• WHAT IS BEING ASKED:
In the reply, include exactly the lines of the entries below from the first to the line with "### 注册Tinder的基本步骤", that line included.

Collected data:
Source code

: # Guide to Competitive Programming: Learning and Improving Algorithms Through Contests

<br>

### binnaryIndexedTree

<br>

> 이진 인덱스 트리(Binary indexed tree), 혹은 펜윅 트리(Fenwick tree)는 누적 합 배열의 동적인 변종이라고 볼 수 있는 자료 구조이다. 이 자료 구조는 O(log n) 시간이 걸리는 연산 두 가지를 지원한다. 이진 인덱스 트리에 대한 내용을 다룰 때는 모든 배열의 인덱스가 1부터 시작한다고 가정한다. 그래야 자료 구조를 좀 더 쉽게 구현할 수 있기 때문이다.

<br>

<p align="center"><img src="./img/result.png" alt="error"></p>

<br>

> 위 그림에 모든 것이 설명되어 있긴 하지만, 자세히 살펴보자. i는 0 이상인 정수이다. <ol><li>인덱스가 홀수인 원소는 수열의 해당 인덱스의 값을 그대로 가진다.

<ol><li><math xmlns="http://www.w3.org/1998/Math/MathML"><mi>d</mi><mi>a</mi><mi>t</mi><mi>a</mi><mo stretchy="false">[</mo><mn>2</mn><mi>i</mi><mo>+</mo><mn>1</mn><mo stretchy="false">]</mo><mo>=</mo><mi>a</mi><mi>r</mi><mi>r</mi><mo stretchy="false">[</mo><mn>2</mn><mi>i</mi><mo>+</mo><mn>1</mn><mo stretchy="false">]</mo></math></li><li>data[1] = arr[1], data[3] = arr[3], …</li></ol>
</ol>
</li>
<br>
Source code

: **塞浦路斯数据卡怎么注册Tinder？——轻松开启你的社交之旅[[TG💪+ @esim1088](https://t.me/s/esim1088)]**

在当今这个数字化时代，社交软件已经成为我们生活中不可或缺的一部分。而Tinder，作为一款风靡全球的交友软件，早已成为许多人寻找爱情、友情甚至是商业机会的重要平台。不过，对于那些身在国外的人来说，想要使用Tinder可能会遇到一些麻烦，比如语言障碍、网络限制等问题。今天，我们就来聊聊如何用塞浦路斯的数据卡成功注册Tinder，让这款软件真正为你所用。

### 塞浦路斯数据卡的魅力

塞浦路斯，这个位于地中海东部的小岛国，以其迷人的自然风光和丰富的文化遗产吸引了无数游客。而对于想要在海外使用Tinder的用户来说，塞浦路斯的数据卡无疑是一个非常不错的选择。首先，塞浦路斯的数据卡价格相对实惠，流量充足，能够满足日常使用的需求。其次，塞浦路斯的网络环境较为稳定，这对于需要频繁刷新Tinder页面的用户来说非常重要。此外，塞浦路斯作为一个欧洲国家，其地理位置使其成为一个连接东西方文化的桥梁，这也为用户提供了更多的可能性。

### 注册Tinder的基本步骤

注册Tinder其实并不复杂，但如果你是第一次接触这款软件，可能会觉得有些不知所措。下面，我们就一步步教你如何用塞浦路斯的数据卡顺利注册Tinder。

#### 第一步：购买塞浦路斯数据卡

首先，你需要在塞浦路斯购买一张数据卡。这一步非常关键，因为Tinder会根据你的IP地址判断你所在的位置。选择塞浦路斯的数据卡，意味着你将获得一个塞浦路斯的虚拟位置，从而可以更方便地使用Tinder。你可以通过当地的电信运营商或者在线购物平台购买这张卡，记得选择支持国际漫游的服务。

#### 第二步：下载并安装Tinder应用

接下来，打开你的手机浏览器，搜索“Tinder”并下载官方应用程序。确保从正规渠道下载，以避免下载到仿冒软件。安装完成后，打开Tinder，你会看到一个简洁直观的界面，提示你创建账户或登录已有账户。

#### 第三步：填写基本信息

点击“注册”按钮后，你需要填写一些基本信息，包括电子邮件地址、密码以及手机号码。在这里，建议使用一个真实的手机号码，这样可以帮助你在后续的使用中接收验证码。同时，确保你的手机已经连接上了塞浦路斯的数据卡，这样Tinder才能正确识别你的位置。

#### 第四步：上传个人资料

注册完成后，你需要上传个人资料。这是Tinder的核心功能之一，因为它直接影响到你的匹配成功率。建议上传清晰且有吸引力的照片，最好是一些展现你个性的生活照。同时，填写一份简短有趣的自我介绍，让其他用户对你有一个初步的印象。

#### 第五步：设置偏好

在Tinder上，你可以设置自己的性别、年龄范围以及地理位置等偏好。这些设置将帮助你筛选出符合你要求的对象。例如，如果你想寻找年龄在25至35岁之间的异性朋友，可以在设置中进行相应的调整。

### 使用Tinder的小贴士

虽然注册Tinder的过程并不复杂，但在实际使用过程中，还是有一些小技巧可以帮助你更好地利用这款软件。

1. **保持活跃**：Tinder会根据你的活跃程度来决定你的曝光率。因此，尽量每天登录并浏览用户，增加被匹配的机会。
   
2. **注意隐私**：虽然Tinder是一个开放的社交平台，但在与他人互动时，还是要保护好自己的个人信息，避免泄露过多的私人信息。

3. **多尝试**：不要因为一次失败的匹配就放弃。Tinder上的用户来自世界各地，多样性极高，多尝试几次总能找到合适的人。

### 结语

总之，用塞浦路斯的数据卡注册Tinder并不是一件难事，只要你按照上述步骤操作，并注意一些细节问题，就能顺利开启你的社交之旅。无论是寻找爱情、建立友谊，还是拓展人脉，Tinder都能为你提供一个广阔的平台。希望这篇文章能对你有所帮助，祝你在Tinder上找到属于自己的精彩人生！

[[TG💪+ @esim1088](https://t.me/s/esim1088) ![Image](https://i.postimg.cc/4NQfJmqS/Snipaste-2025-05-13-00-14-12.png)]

• ANSWER TO THE EXERCISE:
Source code

: # Guide to Competitive Programming: Learning and Improving Algorithms Through Contests

<br>

### binnaryIndexedTree

<br>

> 이진 인덱스 트리(Binary indexed tree), 혹은 펜윅 트리(Fenwick tree)는 누적 합 배열의 동적인 변종이라고 볼 수 있는 자료 구조이다. 이 자료 구조는 O(log n) 시간이 걸리는 연산 두 가지를 지원한다. 이진 인덱스 트리에 대한 내용을 다룰 때는 모든 배열의 인덱스가 1부터 시작한다고 가정한다. 그래야 자료 구조를 좀 더 쉽게 구현할 수 있기 때문이다.

<br>

<p align="center"><img src="./img/result.png" alt="error"></p>

<br>

> 위 그림에 모든 것이 설명되어 있긴 하지만, 자세히 살펴보자. i는 0 이상인 정수이다. <ol><li>인덱스가 홀수인 원소는 수열의 해당 인덱스의 값을 그대로 가진다.

<ol><li><math xmlns="http://www.w3.org/1998/Math/MathML"><mi>d</mi><mi>a</mi><mi>t</mi><mi>a</mi><mo stretchy="false">[</mo><mn>2</mn><mi>i</mi><mo>+</mo><mn>1</mn><mo stretchy="false">]</mo><mo>=</mo><mi>a</mi><mi>r</mi><mi>r</mi><mo stretchy="false">[</mo><mn>2</mn><mi>i</mi><mo>+</mo><mn>1</mn><mo stretchy="false">]</mo></math></li><li>data[1] = arr[1], data[3] = arr[3], …</li></ol>
</ol>
</li>
<br>
Source code

: **塞浦路斯数据卡怎么注册Tinder？——轻松开启你的社交之旅[[TG💪+ @esim1088](https://t.me/s/esim1088)]**

在当今这个数字化时代，社交软件已经成为我们生活中不可或缺的一部分。而Tinder，作为一款风靡全球的交友软件，早已成为许多人寻找爱情、友情甚至是商业机会的重要平台。不过，对于那些身在国外的人来说，想要使用Tinder可能会遇到一些麻烦，比如语言障碍、网络限制等问题。今天，我们就来聊聊如何用塞浦路斯的数据卡成功注册Tinder，让这款软件真正为你所用。

### 塞浦路斯数据卡的魅力

塞浦路斯，这个位于地中海东部的小岛国，以其迷人的自然风光和丰富的文化遗产吸引了无数游客。而对于想要在海外使用Tinder的用户来说，塞浦路斯的数据卡无疑是一个非常不错的选择。首先，塞浦路斯的数据卡价格相对实惠，流量充足，能够满足日常使用的需求。其次，塞浦路斯的网络环境较为稳定，这对于需要频繁刷新Tinder页面的用户来说非常重要。此外，塞浦路斯作为一个欧洲国家，其地理位置使其成为一个连接东西方文化的桥梁，这也为用户提供了更多的可能性。

### 注册Tinder的基本步骤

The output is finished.